The biggest King’s major is in essence a Great Books program that could be taught anywhere. Fine, but to attract more students and avoid bankruptcy we start a new major—Media, Culture, and the Arts—that attracts students who want to be in Manhattan and gain internships. It works, although some
students come to the city for activities that aren’t career-oriented.
To build its reputation, King’s wants a high-profile event, and we produce one. Atheist Christopher Hitchens, whom I debated in Austin, wants a debate in New York. Conservative Dinesh D’Souza wants to promote his new book. A donor will pay the rental for an eight-hundred-seat auditorium across the
street from Central Park. C-SPAN will film it. The result is a standing-room-only event. Hitchens and D’Souza lob colorful soundbites at each other. Publicity for King’s, no harm done—or so I think at the time.
The 2008 spring semester is complicated. In Austin I’m teaching UT students, editing World, and serving as provost at King’s, which means lots of telephone time and flying to New York City once a month for meetings. In March, Susan and I attend a conference in Ethiopia and visit compassionate
programs. In April UT grants me leave for the 2008–2009 academic year, but at that point the choice is Texas with tenure or King’s without.
Heart health is a further complication. My weight is the same as it was in high school. Surprise: one standard test leads to another that shows blocked arteries requiring stents, but during that small operation it turns out I have an aneurysm in the descending aorta, which is also called “the widowmaker.” A week later comes a double bypass, followed by a touch of pneumonia.
And yet, during that week of waiting and weeks of recovery, the tug to King’s is greater than what first led me to say yes.
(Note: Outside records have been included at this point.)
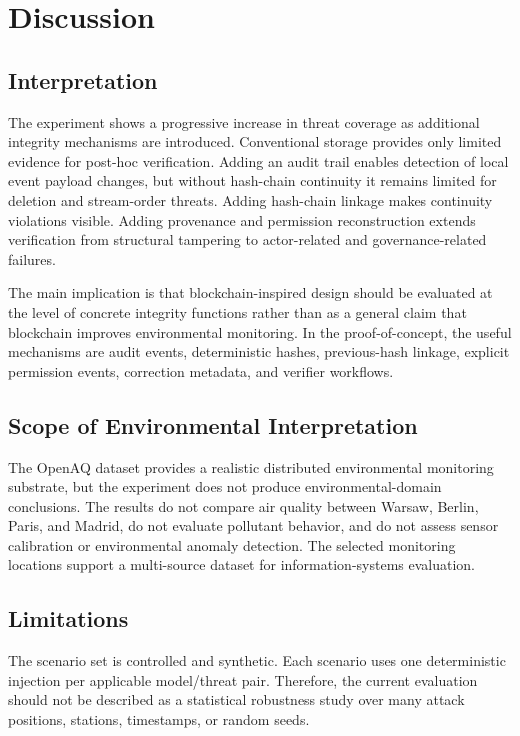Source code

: \section{Discussion}

\subsection{Interpretation}

The experiment shows a progressive increase in threat coverage as additional integrity mechanisms are introduced. Conventional storage provides only limited evidence for post-hoc verification. Adding an audit trail enables detection of local event payload changes, but without hash-chain continuity it remains limited for deletion and stream-order threats. Adding hash-chain linkage makes continuity violations visible. Adding provenance and permission reconstruction extends verification from structural tampering to actor-related and governance-related failures.

The main implication is that blockchain-inspired design should be evaluated at the level of concrete integrity functions rather than as a general claim that blockchain improves environmental monitoring. In the proof-of-concept, the useful mechanisms are audit events, deterministic hashes, previous-hash linkage, explicit permission events, correction metadata, and verifier workflows.

\subsection{Scope of Environmental Interpretation}

The OpenAQ dataset provides a realistic distributed environmental monitoring substrate, but the experiment does not produce environmental-domain conclusions. The results do not compare air quality between Warsaw, Berlin, Paris, and Madrid, do not evaluate pollutant behavior, and do not assess sensor calibration or environmental anomaly detection. The selected monitoring locations support a multi-source dataset for information-systems evaluation.

\subsection{Limitations}

The scenario set is controlled and synthetic. Each scenario uses one deterministic injection per applicable model/threat pair. Therefore, the current evaluation should not be described as a statistical robustness study over many attack positions, stations, timestamps, or random seeds.


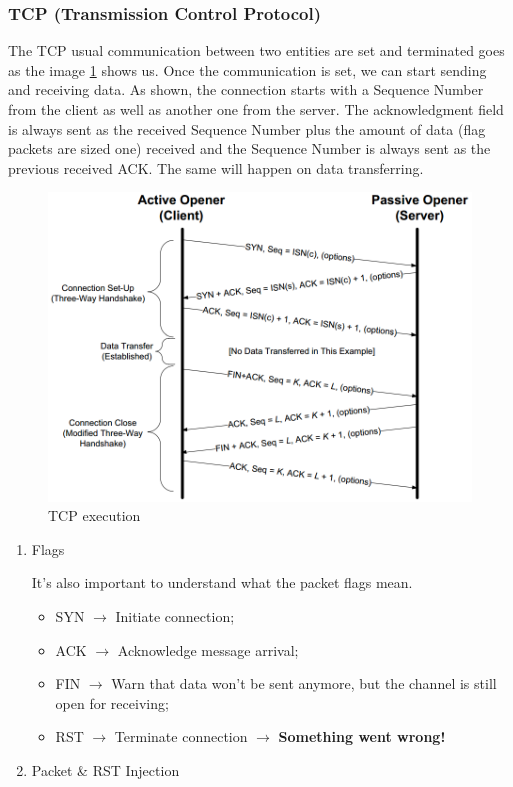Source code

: \documentclass[11pt]{article}
\begin{document}
{\subsubsection{TCP (Transmission Control Protocol)}
\label{sec:orge3e90a8}
The TCP usual communication between two entities are set and terminated goes as the image \ref{tcp} shows us. Once the communication is set, we can start sending and receiving data. As shown, the connection starts with a Sequence Number from the client as well as another one from the server. The acknowledgment field is always sent as the received Sequence Number plus the amount of data (flag packets are sized one) received and the Sequence Number is always sent as the previous received ACK. The same will happen on data transferring.  

\begin{figure}[htbp]
\centering
\includegraphics[height=0.5\textwidth]{res/TCP.png}
\caption{\label{tcp}
TCP execution}
\end{figure} 

\begin{enumerate}
\item Flags
\label{sec:orgb8b3923}

It's also important to understand what the packet flags mean.
\begin{itemize}
\item SYN \(\to\) Initiate connection;
\item ACK \(\to\) Acknowledge message arrival;
\item FIN \(\to\) Warn that data won't be sent anymore, but the channel is still open for receiving;
\item RST \(\to\) Terminate connection \(\to\) \textbf{Something went wrong!}
\end{itemize}
\item Packet \& RST Injection
\label{sec:orge349e0b}


\end{enumerate}}
\end{document}
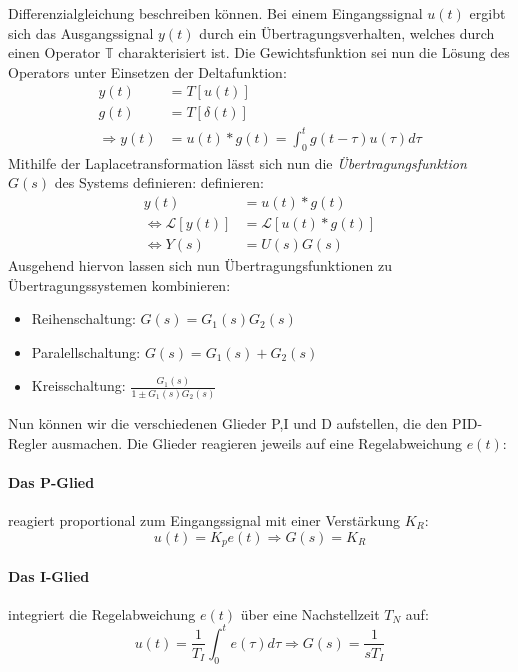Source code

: Differenzialgleichung beschreiben können.
Bei einem Eingangssignal $u(t)$ ergibt sich das Ausgangssignal $y(t)$ durch ein
Übertragungsverhalten, welches durch einen Operator $\mathbb{T}$ charakterisiert ist.
Die Gewichtsfunktion sei nun die Lösung des Operators unter Einsetzen der Deltafunktion:
\begin{align} 
y(t) &= T\left [ u(t) \right ] \\
g(t) &= T \left [ \delta(t) \right ] \\
\Rightarrow y(t) &= u(t) * g(t) = \int_{0}^{t}g(t-\tau)u(\tau)d\tau 
\end{align} 
Mithilfe der Laplacetransformation lässt sich nun die \textit{Übertragungsfunktion} $G(s)$
des Systems definieren:
definieren:
\begin{align} 
y(t) &= u(t) * g(t) \\
\Leftrightarrow \mathcal{L}\left [y(t)\right ] &= \mathcal{L}\left [u(t) * g(t)\right ]\\
\Leftrightarrow Y(s) &= U(s)G(s)
\end{align} 
Ausgehend hiervon lassen sich nun Übertragungsfunktionen zu Übertragungssystemen kombinieren:
\begin{itemize}
\item Reihenschaltung: $G(s) = G_1(s)G_2(s)$
\item Paralellschaltung: $G(s) = G_1(s) + G_2(s)$
\item Kreisschaltung: $\frac{G_1(s)}{1\pm G_1(s)G_2(s)}$
\end{itemize}
Nun können wir die verschiedenen Glieder P,I und D aufstellen, die den PID-Regler ausmachen.
Die Glieder reagieren jeweils auf eine Regelabweichung $e(t)$: 
\paragraph{Das P-Glied} reagiert proportional zum Eingangssignal mit einer Verstärkung $K_R$:
\begin{equation}
u(t) = K_p e(t) \Rightarrow G(s) = K_R
\end{equation}
\paragraph{Das I-Glied} integriert die Regelabweichung $e(t)$ über eine Nachstellzeit $T_N$ auf:
\begin{equation}
u(t)= \frac{1}{T_I}\int_{0}^{t}e(\tau)d\tau \Rightarrow G(s) = \frac{1}{sT_I}
\end{equation}
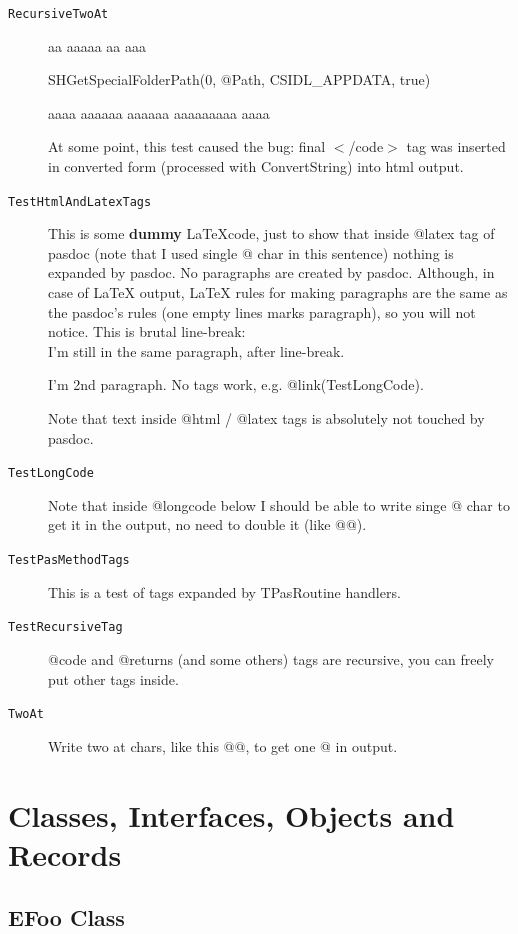 \documentclass{report}
\newif\ifpdf
\begin{document}
\begin{description}
\item[\texttt{RecursiveTwoAt}]aa aaaaa aa aaa \begin{ttfamily}SHGetSpecialFolderPath(0, @Path, CSIDL{\_}APPDATA, true)\end{ttfamily} aaaa aaaaaa aaaaaa aaaaaaaaa aaaa

At some point, this test caused the bug: final {$<$}/code{$>$} tag was inserted in converted form (processed with ConvertString) into html output.
\item[\texttt{TestHtmlAndLatexTags}]


    This is some {\bf dummy} \LaTeX code, just to show that inside
    @latex tag of pasdoc (note that I used single @ char in this sentence)
    nothing is expanded by pasdoc.
    No paragraphs are created by pasdoc. Although, in case of LaTeX output,
    LaTeX rules for making paragraphs are the same as the pasdoc's rules
    (one empty lines marks paragraph), so you will not notice.
    This is brutal line-break: \\
    I'm still in the same paragraph, after line-break.

    I'm 2nd paragraph.
    No tags work, e.g. @link(TestLongCode).
  

Note that text inside @html / @latex tags is absolutely not touched by pasdoc.
\item[\texttt{TestLongCode}]Note that inside @longcode below I should be able to write singe @ char to get it in the output, no need to double it (like @@).
\item[\texttt{TestPasMethodTags}]This is a test of tags expanded by TPasRoutine handlers.
\item[\texttt{TestRecursiveTag}]@code and @returns (and some others) tags are recursive, you can freely put other tags inside.
\item[\texttt{TwoAt}]Write two at chars, like this @@, to get one @ in output.
\end{description}
\section{Classes, Interfaces, Objects and Records}
\ifpdf
\subsection*{\large{\textbf{EFoo Class}}\normalsize\hspace{1ex}\hrulefill}
\else
\subsection*{EFoo Class}
\fi
\label{ok_expanding_descriptions.EFoo}
\end{document}
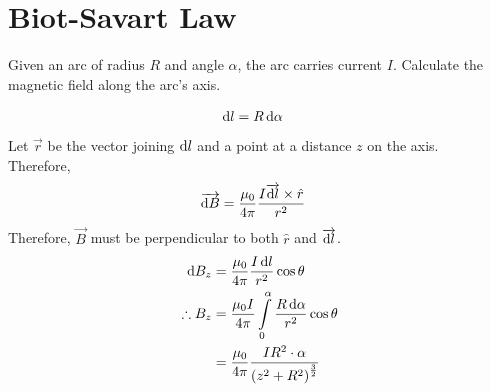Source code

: \documentclass[fleqn, a4paper, 12pt, twoside]{article}
\theoremstyle{definition}
\theoremstyle{theorem}
\begin{document}
\addtocounter{question}{1}

\section{Biot-Savart Law}

\begin{question}
	Given an arc of radius $R$ and angle $\alpha$, the arc carries current $I$.
	Calculate the magnetic field along the arc's axis.
\end{question}

\begin{solution}
	\begin{align*}
		\dif l &= R \dif \alpha
	\end{align*}
	Let $\overrightarrow{r}$ be the vector joining $\dif l$ and a point at a distance $z$ on the axis.\\
	Therefore,
	\begin{align*}
		\overrightarrow{\dif B} &= \frac{\mu_0}{4 \pi} \frac{I \overrightarrow{\dif l} \times \hat{r}}{r^2}
	\end{align*}
	Therefore, $\overrightarrow{B}$ must be perpendicular to both $\hat{r}$ and $\overrightarrow{\dif l}$.
	\begin{align*}
		\dif B_z &= \frac{\mu_0}{4 \pi} \frac{I \dif l}{r^2} \cos \theta\\
		\therefore B_z &= \frac{\mu_0 I}{4 \pi} \int\limits_{0}^{\alpha} \frac{R \dif \alpha}{r^2} \cos \theta\\
		&= \frac{\mu_0}{4 \pi} \frac{I R^2 \cdot \alpha}{\left( z^2 + R^2 \right)^{\frac{3}{2}}}
	\end{align*}
\end{solution}
\end{document}
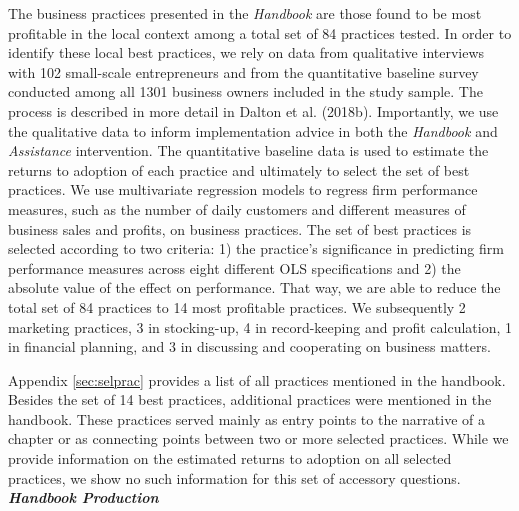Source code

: \documentclass[11.5pt]{article}
\begin{document}
{The business practices presented in the \emph{Handbook} are those found to be most profitable in the local context among a total set of 84 practices tested. In order to identify these local best practices, we rely on data from qualitative interviews with 102 small-scale entrepreneurs and from the quantitative baseline survey conducted among all 1301 business owners included in the study sample. The process is described in more detail in Dalton et al. (2018b). Importantly, we use the qualitative data to inform implementation advice in both the \emph{Handbook} and \emph{Assistance} intervention. The quantitative baseline data is used to estimate the returns to adoption of each practice and ultimately to select the set of best practices. We use multivariate regression models to regress firm performance measures, such as the number of daily customers and different measures of business sales and profits, on business practices. The set of best practices is selected according to two criteria: 1) the practice's significance in predicting firm performance measures across eight different OLS specifications and 2) the absolute value of the effect on performance. That way, we are able to reduce the total set of 84 practices to 14 most profitable practices. We subsequently 2 marketing practices, 3 in stocking-up, 4 in record-keeping and profit calculation, 1 in financial planning, and 3 in discussing and cooperating on business matters. 

Appendix \ref{sec:selprac} provides a list of all practices mentioned in the handbook. Besides the set of 14 best practices, additional practices were mentioned in the handbook. These practices served mainly as entry points to the narrative of a chapter or as connecting points between two or more selected practices. While we provide information on the estimated returns to adoption on all selected practices, we show no such information for this set of accessory questions. \\

\noindent \emph{\textbf{Handbook Production}}\

}
\end{document}
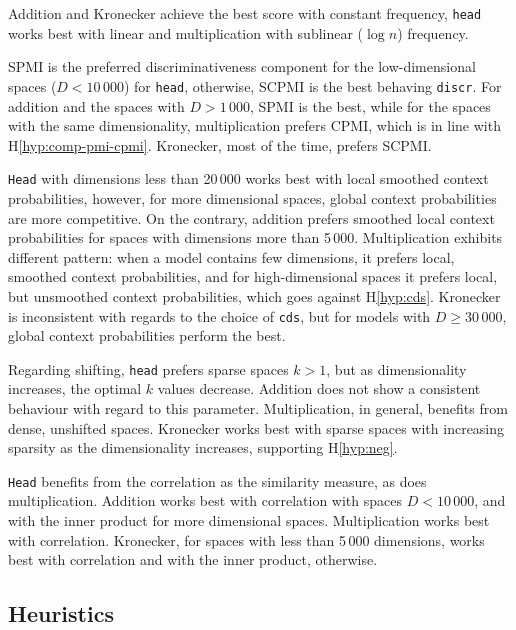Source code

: Addition and Kronecker achieve the best score with constant frequency, \texttt{head} works best with linear and multiplication with sublinear ($\log n$) frequency.

SPMI is the preferred discriminativeness component for the low-dimensional spaces ($D < 10\,000$) for \texttt{head}, otherwise, SCPMI is the best behaving \texttt{discr}. For addition and the spaces with $D > 1\,000$, SPMI is the best, while for the spaces with the same dimensionality, multiplication prefers CPMI, which is in line with H\ref{hyp:comp-pmi-cpmi}. Kronecker, most of the time, prefers SCPMI.

\texttt{Head} with dimensions less than 20\,000 works best with local smoothed context probabilities, however, for more dimensional spaces, global context probabilities are more competitive. On the contrary, addition prefers smoothed local context probabilities for spaces with dimensions more than 5\,000. Multiplication exhibits different pattern: when a model contains few dimensions, it prefers local, smoothed context probabilities, and for high-dimensional spaces it prefers local, but unsmoothed context probabilities, which goes against H\ref{hyp:cds}. Kronecker is inconsistent with regards to the choice of \texttt{cds}, but for models with $D \geq 30\,000$, global context probabilities perform the best.

Regarding shifting, \texttt{head} prefers sparse spaces $k > 1$, but as dimensionality increases, the optimal $k$ values decrease. Addition does not show a consistent behaviour with regard to this parameter. Multiplication, in general, benefits from dense, unshifted spaces. Kronecker works best with sparse spaces with increasing sparsity as the dimensionality increases, supporting H\ref{hyp:neg}.

\texttt{Head} benefits from the correlation as the similarity measure, as does multiplication. Addition works best with correlation with spaces $D < 10\,000$, and with the inner product for more dimensional spaces. Multiplication works best with correlation. Kronecker, for spaces with less than 5\,000 dimensions, works best with correlation and with the inner product, otherwise.

\subsection{Heuristics}
\label{sec:heuristics-phraserel}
In 2007, becoming provost is an opportunity for growth. In 2008, I feel God’s calling, and it’s irresistible. A month after the operation, Susan and I are back in Manhattan. In fall 2008, the national economy begins to fall apart in connection with the subprime housing crisis. We are unable to sell our Austin house and must rent it out instead. Even Manhattan’s Upper East Side displays empty storefronts. But, much like our time in Indianapolis three decades earlier, it’s a spiritually rich time.
Interacting with Christian professors and students at King’s is stimulating. Susan is in good Bible studies. We can walk on Sunday mornings from our apartment on 39th and Park to the Hunter College Auditorium at 68th and Lexington, where Redeemer Presbyterian Church meets. It’s encouraging to see the auditorium full of young professionals absorbing week after week what we are also taking in: Rev. Tim Keller’s gospel formulation that we are more sinful than we imagined and more loved than we dared hope.
Still, I don’t want to be rash in giving up UT lifetime tenure, a great gift from God and Texas. The King’s College board of trustees offers me a seven-year contract with half my salary paid if the college goes out of business or veers from its explicitly Christian mission. The contract does not list every possible contingency: I keep in mind the Elmer Fudd cartoon in which he buys insurance protecting his house in every eventuality except that of a herd of elephants rampaging through it on the Fourth of July. That of course is what happens.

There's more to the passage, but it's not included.